A woman in her early sixties stands at her kitchen window in the soft morning light, holding a warm cup, calm and steady in the quiet of her own home.
A quiet morning at home. Illustrative image.

Dear Reader,

There is a moment, perhaps you know it well, that arrives sometime in your late fifties or early sixties. You wake one ordinary morning, swing your feet to the floor, and there it is again — that faint tingling, that little pins-and-needles greeting from a part of you that used to feel nothing at all.

It is not dramatic. It is not catastrophic. It is, simply, the beginning of a quieter conversation between you and your hands, your feet, your fingertips. A conversation that asks you to pause, to notice, to listen.

For some of us, that conversation grows louder. The buttoning of a blouse takes a moment longer than it once did. The teacup is held with a quieter, more careful grip. The evening walk that once felt automatic now begins with a small pause, a small adjustment, a small act of attention.

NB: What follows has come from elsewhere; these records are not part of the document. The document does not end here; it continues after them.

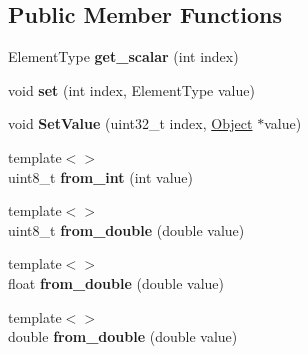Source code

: \subsection*{Public Member Functions}
\begin{DoxyCompactItemize}
\item 
Element\+Type {\bfseries get\+\_\+scalar} (int index)\hypertarget{classv8_1_1internal_1_1_fixed_typed_array_a9b645785a671dab9ef26f1b7332ce643}{}\label{classv8_1_1internal_1_1_fixed_typed_array_a9b645785a671dab9ef26f1b7332ce643}

\item 
void {\bfseries set} (int index, Element\+Type value)\hypertarget{classv8_1_1internal_1_1_fixed_typed_array_a42f81163d59b755e257227b3f8bcf22e}{}\label{classv8_1_1internal_1_1_fixed_typed_array_a42f81163d59b755e257227b3f8bcf22e}

\item 
void {\bfseries Set\+Value} (uint32\+\_\+t index, \hyperlink{classv8_1_1internal_1_1_object}{Object} $\ast$value)\hypertarget{classv8_1_1internal_1_1_fixed_typed_array_ad125459e798b27470c36a32de783edb1}{}\label{classv8_1_1internal_1_1_fixed_typed_array_ad125459e798b27470c36a32de783edb1}

\item 
{\footnotesize template$<$$>$ }\\uint8\+\_\+t {\bfseries from\+\_\+int} (int value)\hypertarget{classv8_1_1internal_1_1_fixed_typed_array_a4a1669ff59ffbffee79c146093105157}{}\label{classv8_1_1internal_1_1_fixed_typed_array_a4a1669ff59ffbffee79c146093105157}

\item 
{\footnotesize template$<$$>$ }\\uint8\+\_\+t {\bfseries from\+\_\+double} (double value)\hypertarget{classv8_1_1internal_1_1_fixed_typed_array_a35a7dfad90f049ea4801bd747a528d7c}{}\label{classv8_1_1internal_1_1_fixed_typed_array_a35a7dfad90f049ea4801bd747a528d7c}

\item 
{\footnotesize template$<$$>$ }\\float {\bfseries from\+\_\+double} (double value)\hypertarget{classv8_1_1internal_1_1_fixed_typed_array_a2cc4907615b08f33d6db162e07a33805}{}\label{classv8_1_1internal_1_1_fixed_typed_array_a2cc4907615b08f33d6db162e07a33805}

\item 
{\footnotesize template$<$$>$ }\\double {\bfseries from\+\_\+double} (double value)\hypertarget{classv8_1_1internal_1_1_fixed_typed_array_ad03739b3007907ead1f4ca3670ae271f}{}\label{classv8_1_1internal_1_1_fixed_typed_array_ad03739b3007907ead1f4ca3670ae271f}

\end{DoxyCompactItemize}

And here is the thing nobody quite warns you about: it is not the sensation itself that wears at the spirit. It is the quiet narrowing of one's confidence around it. The cup of tea one passes on. The shoes one chooses for steadiness rather than for beauty. The grandchild one holds a little less tightly than one would like.

And if that tingling or unsteadiness is new, persistent, or getting worse, it is worth seeing your doctor first — sensations like these can have causes worth ruling out, from vitamin levels to blood sugar.

We do not write to you with miracles. We have read enough wellness copy to be suspicious of those.

But we do write to share something we have come to take seriously, after a great deal of reading, a great deal of correspondence with our readers, and a great deal of asking the wrong questions before arriving at better ones. The body, even now, perhaps especially now, is not finished speaking with you. And the conversation can change.

· · ·

This is the small letter we wish someone had handed our readers two years ago, on a quiet Tuesday morning.

A question turned around

Many readers who write to us describe the same long inventory before they find anything that helps. Magnesium at night. Vitamin B12 in the morning. Gentle stretches recommended by a physiotherapist. A small mountain of supplements gathering dust on the kitchen windowsill, each one promising something quiet, each one delivering very little.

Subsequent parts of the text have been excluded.